**EXERCISE MATERIALS:**
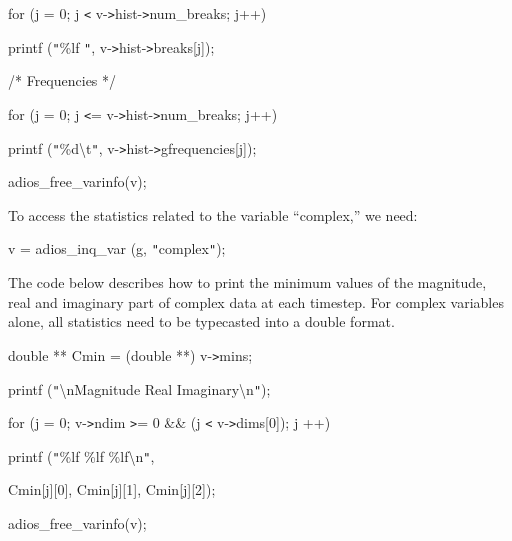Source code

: for (j = 0; j \texttt{<} v-\texttt{>}hist-\texttt{>}num\_breaks; j++)

\parindent=28pt
printf (\texttt{"}\%lf \texttt{"}, v-\texttt{>}hist-\texttt{>}breaks[j]);

\parindent=0pt
/* Frequencies */

for (j = 0; j \texttt{<}= v-\texttt{>}hist-\texttt{>}num\_breaks; j++)

\parindent=28pt
printf (\texttt{"}\%d\textbackslash{}t\texttt{"}, v-\texttt{>}hist-\texttt{>}gfrequencies[j]);

\parindent=0pt
adios\_free\_varinfo(v);

To access the statistics related to the variable ``complex,'' we need:

v = adios\_inq\_var (g, \texttt{"}complex\texttt{"});

The code below describes how to print the minimum values of the magnitude, real 
and imaginary part of complex data at each timestep. For complex variables alone, 
all statistics need to be typecasted into a double format.

double ** Cmin = (double **) v-\texttt{>}mins;

printf (\texttt{"}\textbackslash{}nMagnitude  Real  Imaginary\textbackslash{}n\texttt{"});

for (j = 0; v-\texttt{>}ndim \texttt{>}= 0 \&\&  (j \texttt{<} v-\texttt{>}dims[0]); 
j ++) 

printf (\texttt{"}\%lf \%lf \%lf\textbackslash{}n\texttt{"}, 

Cmin[j][0], Cmin[j][1], Cmin[j][2]);

adios\_free\_varinfo(v);\label{HToc82064268}\label{HToc82067516}\label{HToc84890309}\label{HToc212016684}\label{HToc212016926}\label{HToc82067538}\label{HToc182553452}
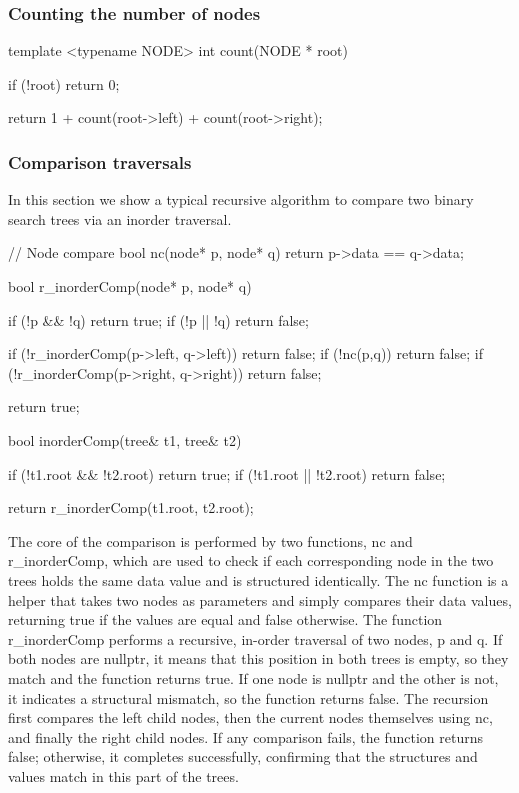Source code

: \documentclass{report}
\begin{document}
    \pagebreak 
    \subsubsection{Counting the number of nodes}
    \bigbreak \noindent 
    \begin{cppcode}
        template <typename NODE>
        int count(NODE * root) {
            if (!root) return 0;

            return 1 + count(root->left) + count(root->right);
        }

    \end{cppcode}

    \bigbreak \noindent 
    \subsubsection{Comparison traversals}
    \bigbreak \noindent 
    In this section we show a typical recursive algorithm to compare two binary search trees via an inorder traversal.
    \bigbreak \noindent 
    \begin{cppcode}
        // Node compare
        bool nc(node* p, node* q) {
            return p->data == q->data;
        }

        bool r_inorderComp(node* p, node* q) {
            if (!p && !q) return true;
            if (!p || !q) return false;

            if (!r_inorderComp(p->left, q->left)) return false;
            if (!nc(p,q)) return false;
            if (!r_inorderComp(p->right, q->right)) return false;

            return true;

        }

        bool inorderComp(tree& t1, tree& t2) {

            if (!t1.root && !t2.root) return true;
            if (!t1.root || !t2.root) return false;

            return r_inorderComp(t1.root, t2.root);
        }
    \end{cppcode}
    \bigbreak \noindent 
    The core of the comparison is performed by two functions, nc and r\_inorderComp, which are used to check if each corresponding node in the two trees holds the same data value and is structured identically.
    \bigbreak \noindent 
    The nc function is a helper that takes two nodes as parameters and simply compares their data values, returning true if the values are equal and false otherwise.
    \bigbreak \noindent 
    The function r\_inorderComp performs a recursive, in-order traversal of two nodes, p and q. If both nodes are nullptr, it means that this position in both trees is empty, so they match and the function returns true. If one node is nullptr and the other is not, it indicates a structural mismatch, so the function returns false. The recursion first compares the left child nodes, then the current nodes themselves using nc, and finally the right child nodes. If any comparison fails, the function returns false; otherwise, it completes successfully, confirming that the structures and values match in this part of the trees.
\end{document}
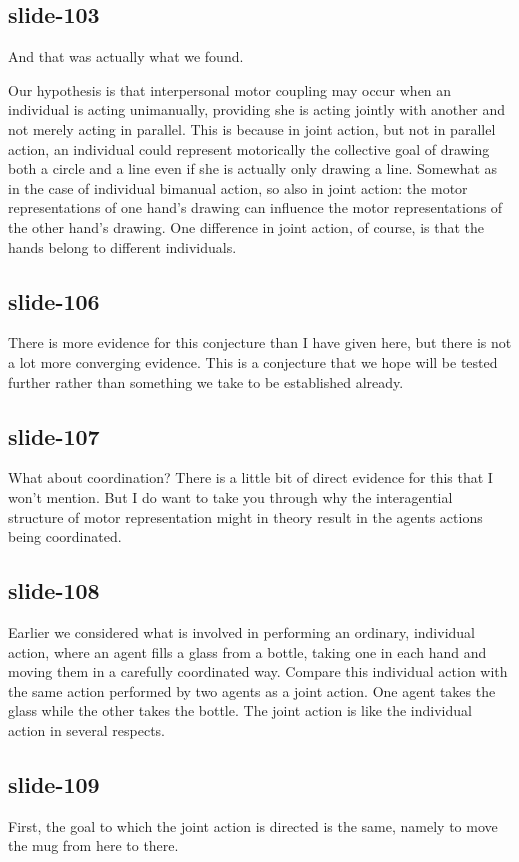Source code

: \documentclass[12pt,\papersize]{extarticle}
\begin{document}
\subsection{slide-103}
And that was actually what we found.

Our hypothesis is that interpersonal motor coupling may occur when an individual is acting unimanually, providing she is acting jointly with another and not merely acting in parallel. This is because in joint action, but not in parallel action, an individual could represent motorically the collective goal of drawing both a circle and a line even if she is actually only drawing a line. Somewhat as in the case of individual bimanual action, so also in joint action: the motor representations of one hand’s drawing can influence the motor representations of the other hand’s drawing.  One difference in joint action, of course, is that the hands belong to different individuals.

\subsection{slide-106}
There is more evidence for this conjecture than I have given here,
but there is not a lot more converging evidence.
This is a conjecture that we hope will be tested further
rather than something we take to be established already.

\subsection{slide-107}
What about coordination?
There is a little bit of direct evidence for this that I won't mention.
But I do want to take you through why the interagential structure of motor representation
might in theory result in the agents actions being coordinated.

\subsection{slide-108}
Earlier we considered what is involved in performing an ordinary, individual action, where an agent
fills a glass from a bottle, taking one in each hand and moving them in a carefully coordinated way.
Compare this individual action with the same action performed by two agents as a joint action.
One agent takes the glass while the other takes the bottle.
The joint action is like the individual action in several respects.

\subsection{slide-109}
First, the goal to which the joint action is directed is the same, namely to move the mug from here to there.
\end{document}
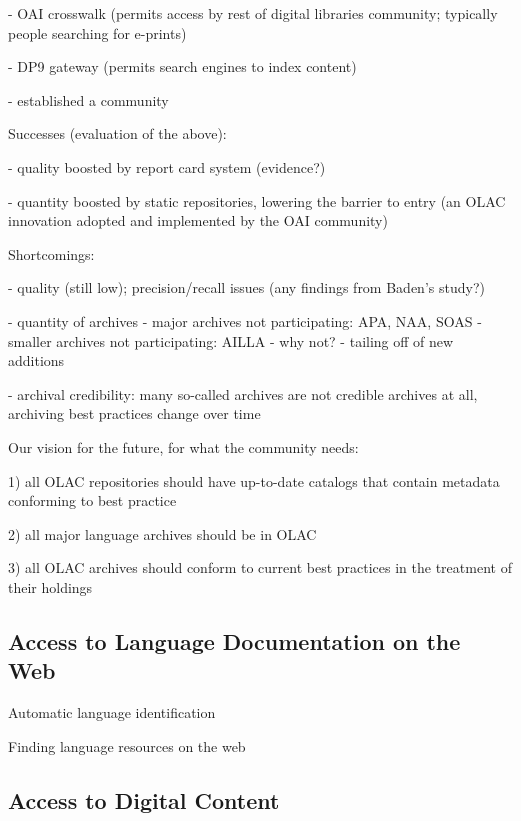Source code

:- OAI crosswalk (permits access by rest of digital libraries
    community; typically people searching for e-prints)

- DP9 gateway (permits search engines to index content)

- established a community

\vspace{1in}

Successes (evaluation of the above):

- quality boosted by report card system (evidence?)

- quantity boosted by static repositories, lowering the barrier to entry
  (an OLAC innovation adopted and implemented by the OAI community)

\vspace{1in}

Shortcomings:

- quality (still low); precision/recall issues (any findings from
    Baden's study?)

- quantity of archives
  - major archives not participating: APA, NAA, SOAS
  - smaller archives not participating: AILLA
  - why not?
  - tailing off of new additions

- archival credibility:
    many so-called archives are not credible archives at all,
    archiving best practices change over time

\vspace{1in}

Our vision for the future, for what the community needs:

1) all OLAC repositories should have up-to-date catalogs
   that contain metadata conforming to best practice

2) all major language archives should be in OLAC

3) all OLAC archives should conform to current best practices
    in the treatment of their holdings

\vspace{1in}

\subsection{Access to Language Documentation on the Web}

Automatic language identification
\citep{HughesBaldwin06lrec}

Finding language resources on the web
\citep{BaldwinBird06}

\vspace{1in}

\subsection{Access to Digital Content}

\vspace{1in}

**DIRECTIONS FOR THIS TASK:**
Return every line from the one holding "- tailing off of new additions" through the end of the data, exactly as it appears, with both ends kept and nothing else.

**EXERCISE OUTPUT:**
  - tailing off of new additions

- archival credibility:
    many so-called archives are not credible archives at all,
    archiving best practices change over time

\vspace{1in}

Our vision for the future, for what the community needs:

1) all OLAC repositories should have up-to-date catalogs
   that contain metadata conforming to best practice

2) all major language archives should be in OLAC

3) all OLAC archives should conform to current best practices
    in the treatment of their holdings

\vspace{1in}

\subsection{Access to Language Documentation on the Web}

Automatic language identification
\citep{HughesBaldwin06lrec}

Finding language resources on the web
\citep{BaldwinBird06}

\vspace{1in}

\subsection{Access to Digital Content}

\vspace{1in}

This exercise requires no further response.